■ **What to work on**
Retype every entry exactly, character for character.
+ + + +
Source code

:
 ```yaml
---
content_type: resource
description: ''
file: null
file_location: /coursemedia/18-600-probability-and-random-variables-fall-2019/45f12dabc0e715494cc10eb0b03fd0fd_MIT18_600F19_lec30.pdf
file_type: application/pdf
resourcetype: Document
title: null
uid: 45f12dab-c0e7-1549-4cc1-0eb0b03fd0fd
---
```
+ + + +
■ **Problem solution**
Source code

:
 ```yaml
---
content_type: resource
description: ''
file: null
file_location: /coursemedia/18-600-probability-and-random-variables-fall-2019/45f12dabc0e715494cc10eb0b03fd0fd_MIT18_600F19_lec30.pdf
file_type: application/pdf
resourcetype: Document
title: null
uid: 45f12dab-c0e7-1549-4cc1-0eb0b03fd0fd
---
```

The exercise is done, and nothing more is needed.